During FY23, the Indian pharma exports stood at $25.39 billion which includes APIs/bulk drug exports of $5.32 billion. After witnessing sharp rise in APIs/bulk drug exports during FY21 due to Covid-19 led supply chain disruption in China, the exports of APIs/bulk drugs have remained subdued during FY22 and FY23.
The export of bulk drug/APIs is likely to grow at around 5-6% over FY24- FY25; in-line with its historical average, it added.
Despite sustained pricing pressures in the US generics market, formulation companies could sustain their margins to around 22% in FY23 due to focus on complex and specialty products. The operating margin of APIs/bulk drugs companies declined by nearly 170 bps on a y-o-y basis and stood at around 18% in FY23.
CareEdge Ratings expects the growth in FY24-FY25 would be supported by 6% to 7% growth in exports and 8% to 9% growth in the domestic market during the same period.
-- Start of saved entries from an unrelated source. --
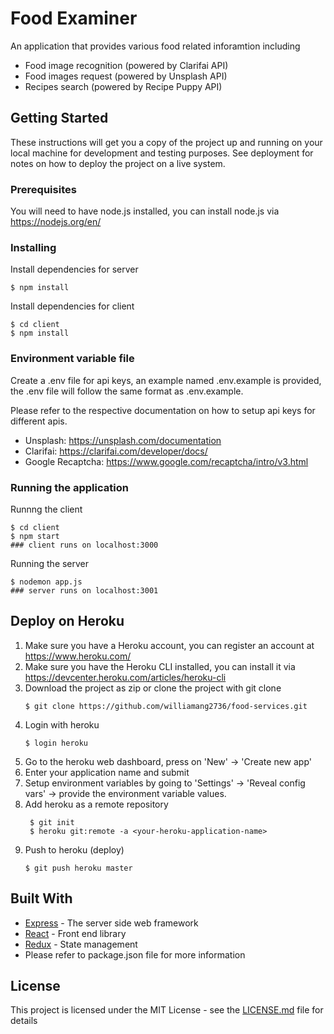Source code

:# Food Examiner

An application that provides various food related inforamtion including
- Food image recognition (powered by Clarifai API)
- Food images request (powered by Unsplash API)
- Recipes search (powered by Recipe Puppy API)

## Getting Started

These instructions will get you a copy of the project up and running on your local machine for development and testing purposes. See deployment for notes on how to deploy the project on a live system.

### Prerequisites

You will need to have node.js installed, you can install node.js via https://nodejs.org/en/

### Installing


Install dependencies for server

```
$ npm install
```

Install dependencies for client

```
$ cd client
$ npm install
```

### Environment variable file
Create a .env file for api keys, an example named .env.example is provided, the .env file will follow the same format as .env.example.

Please refer to the respective documentation on how to setup api keys for different apis.
- Unsplash: https://unsplash.com/documentation
- Clarifai: https://clarifai.com/developer/docs/
- Google Recaptcha: https://www.google.com/recaptcha/intro/v3.html

### Running the application

Runnng the client
```
$ cd client
$ npm start
### client runs on localhost:3000
```

Running the server
```
$ nodemon app.js
### server runs on localhost:3001
```

## Deploy on Heroku

1. Make sure you have a Heroku account, you can register an account at https://www.heroku.com/
2. Make sure you have the Heroku CLI installed, you can install it via https://devcenter.heroku.com/articles/heroku-cli
3. Download the project as zip or clone the project with git clone
    ```
    $ git clone https://github.com/williamang2736/food-services.git
    ```
4. Login with heroku
    ```
    $ login heroku
    ```
5. Go to the heroku web dashboard, press on 'New' -> 'Create new app'
6. Enter your application name and submit
7. Setup environment variables by going to 'Settings' -> 'Reveal config vars' -> provide the environment variable values.
8. Add heroku as a remote repository
   ```
    $ git init
    $ heroku git:remote -a <your-heroku-application-name>
   ```
9. Push to heroku (deploy)
    ```
    $ git push heroku master
    ```

## Built With

* [Express](https://github.com/expressjs/express) - The server side web framework
* [React](https://github.com/facebook/react) - Front end library
* [Redux](https://github.com/reduxjs/redux) - State management
* Please refer to package.json file for more information

## License

This project is licensed under the MIT License - see the [LICENSE.md](LICENSE.md) file for details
The credit profile of Indian pharmaceuticals companies in general has remained stable historically, due to their strong profitability and lower reliance on debt which is likely to continue.
During the pre and post-Covid periods, the Indian pharmaceutical industry experienced significant changes in its operating profitability (PBILDT) margin. In FY21, due to the Covid-19 pandemic restrictions, there was a noticeable reduction in marketing, travelling, and conveyance expenses. Coupled with increased sales opportunities related to Covid-19, this resulted in a substantial increase in operating margins for the industry.
However, the subsequent years, FY22 and FY23, presented new challenges for the pharma sector. Elevated input prices, rising freight costs, extended delivery timelines, and competitive pressures in the US generics market led to a moderation in operating margins.
“As we look ahead, there are positive signs for the industry. Raw material prices are stabilizing, freight rates are normalising, and pricing pressure in the US generics market is easing. These factors are expected to contribute to an expansion of operating margins by approximately 100 to 150 basis points over FY24-FY25 compared to FY23. Furthermore, the industry’s continued focus on launching specialty and niche products in the US market is anticipated to provide further support to the profitability,” it added.